From small beginnings
Originally starting off by posting amateur videos on the Channel U forum, the twenty-five year old, now armed with more experience, boasts a trailer for the Money and Grime feature film and a documentary for Channel 4. Turning her mental visuals into celluloid, music videos are her forte at the moment, and her CV displays a diverse line-up of artists she has directed for. Projects range from the chaotic 24-style editing for Skepta’s track In A Corner, to gold saris and sports cars in water for Panjabi Hit Squad, to a tongue-in-cheek musical in the office for newcomers Common People.

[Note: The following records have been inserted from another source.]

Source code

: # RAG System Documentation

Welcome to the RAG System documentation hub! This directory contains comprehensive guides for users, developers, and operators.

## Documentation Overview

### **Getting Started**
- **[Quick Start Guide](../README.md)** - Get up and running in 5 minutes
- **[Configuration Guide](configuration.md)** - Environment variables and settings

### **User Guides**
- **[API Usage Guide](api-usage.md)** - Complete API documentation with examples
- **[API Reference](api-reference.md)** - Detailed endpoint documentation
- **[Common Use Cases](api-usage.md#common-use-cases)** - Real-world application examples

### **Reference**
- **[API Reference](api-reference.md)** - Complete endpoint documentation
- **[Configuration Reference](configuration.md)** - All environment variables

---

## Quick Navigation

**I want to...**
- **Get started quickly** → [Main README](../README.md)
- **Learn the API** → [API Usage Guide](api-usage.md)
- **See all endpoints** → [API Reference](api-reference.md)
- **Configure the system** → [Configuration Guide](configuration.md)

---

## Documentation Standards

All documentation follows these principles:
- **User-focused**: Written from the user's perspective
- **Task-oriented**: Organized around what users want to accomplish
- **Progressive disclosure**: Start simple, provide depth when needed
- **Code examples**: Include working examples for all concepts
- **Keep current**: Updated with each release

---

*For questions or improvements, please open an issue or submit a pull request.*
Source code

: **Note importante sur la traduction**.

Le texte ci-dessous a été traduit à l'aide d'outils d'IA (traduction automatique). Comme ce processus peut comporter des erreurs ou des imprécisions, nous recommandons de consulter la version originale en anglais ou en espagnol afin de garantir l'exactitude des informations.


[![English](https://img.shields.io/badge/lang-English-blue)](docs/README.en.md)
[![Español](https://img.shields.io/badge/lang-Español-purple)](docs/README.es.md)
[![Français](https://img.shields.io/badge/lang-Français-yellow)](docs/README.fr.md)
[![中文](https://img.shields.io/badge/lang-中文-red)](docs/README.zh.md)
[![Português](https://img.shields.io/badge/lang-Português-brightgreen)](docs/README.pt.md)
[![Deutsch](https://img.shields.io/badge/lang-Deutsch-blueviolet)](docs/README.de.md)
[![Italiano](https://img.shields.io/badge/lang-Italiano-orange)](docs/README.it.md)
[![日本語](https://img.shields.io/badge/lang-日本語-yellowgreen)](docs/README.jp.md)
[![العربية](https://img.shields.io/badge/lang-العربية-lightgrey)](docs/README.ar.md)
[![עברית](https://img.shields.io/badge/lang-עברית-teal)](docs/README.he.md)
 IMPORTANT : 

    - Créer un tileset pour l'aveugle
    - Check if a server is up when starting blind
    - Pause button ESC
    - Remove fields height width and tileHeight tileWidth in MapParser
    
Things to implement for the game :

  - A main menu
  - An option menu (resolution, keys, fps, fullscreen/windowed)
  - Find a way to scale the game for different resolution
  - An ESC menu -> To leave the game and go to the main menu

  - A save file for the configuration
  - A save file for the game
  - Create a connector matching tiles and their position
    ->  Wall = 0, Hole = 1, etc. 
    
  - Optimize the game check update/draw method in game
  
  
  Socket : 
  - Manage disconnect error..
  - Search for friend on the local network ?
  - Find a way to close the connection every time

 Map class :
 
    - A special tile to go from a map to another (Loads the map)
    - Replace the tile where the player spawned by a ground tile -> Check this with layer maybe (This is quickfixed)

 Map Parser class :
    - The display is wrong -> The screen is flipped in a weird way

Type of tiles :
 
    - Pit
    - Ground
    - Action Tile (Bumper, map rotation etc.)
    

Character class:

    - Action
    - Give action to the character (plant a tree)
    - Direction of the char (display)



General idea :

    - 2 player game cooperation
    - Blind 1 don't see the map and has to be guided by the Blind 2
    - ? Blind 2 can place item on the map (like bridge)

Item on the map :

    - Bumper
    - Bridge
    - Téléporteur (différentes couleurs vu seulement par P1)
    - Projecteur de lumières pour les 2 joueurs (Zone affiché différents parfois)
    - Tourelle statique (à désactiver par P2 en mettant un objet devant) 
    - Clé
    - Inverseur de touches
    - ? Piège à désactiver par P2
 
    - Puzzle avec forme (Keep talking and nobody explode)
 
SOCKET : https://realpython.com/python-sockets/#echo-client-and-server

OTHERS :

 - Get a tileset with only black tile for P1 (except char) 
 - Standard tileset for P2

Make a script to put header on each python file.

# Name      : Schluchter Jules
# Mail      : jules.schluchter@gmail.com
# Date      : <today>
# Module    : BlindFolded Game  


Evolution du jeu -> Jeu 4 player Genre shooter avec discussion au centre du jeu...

Admiring the work ethic of Canadian director Little X (who has directed videos for Jay Z, Usher, and Sean Paul), her motto is, ‘Go that extra mile’. When speaking of Little X utmost respect is evident in Loraine’s tone; one could argue that he is (unofficially) her onscreen mentor.
Young, black and female, Ms. Ffrench is under no illusion that she is an anomaly in her field. ‘Even on shoots, I still get asked whether I’m the dancer or whether I’m the model. The last shoot I did they asked if I was the makeup artist.’ Still, in 2008, assumptions remain in areas of the UK entertainment industry. Yet, like a camera in focus, Loraine is unfazed. Instead she chooses to lead by example. ‘It doesn’t matter who‘s on set, treat everybody the same as you never know who is who.’
This attitude seems to work well on the Fstreet shoot. Loraine has worked with several members of the crew before, and they respect her and the work they have to do. Without the ego of a director to contend with, the atmosphere is a relaxed bustle. Light enough for Loraine to perform her customary dancing behind the director’s monitor, yet serious enough for all involved to create a polished product.
When asked what she would shoot with an unlimited budget, without hesitation she tells me: ‘I would shoot a musical. But if it was for a music video, I would probably want to direct an epic, kind of like Thriller. I’d make it into a mini movie with 35mm, aerial shots, motion capture, telescopic crane – the lot. Yeah, I would have fun.’
What is your motto for success?
If you truly want to do it, just do it.
Tell me about a career high?
The Alyssia featuring Panjabi Hit Squad video shoot.
Tell me about a career low?
My first ever music video. Members of the crew were not co-operating and the shoot had to be cut early.
What is the best advice you can give someone trying to succeed in this industry?
Get a camera, for an amateur it’s probably best not to gt anything too expensive. Choose an FX1 or a Z1E, and just start shooting. That is the best way to learn.
Do you have a favourite website that’s useful for people in your field (or those trying to get in) to look at?
Information on music video directing is quite limited. Directing is more about learning through practical experience.
Who is the one person that inspires you in your field?
Little X. His videos are vibrant and they tell a story. The way he builds things up and uses his sets is amazing.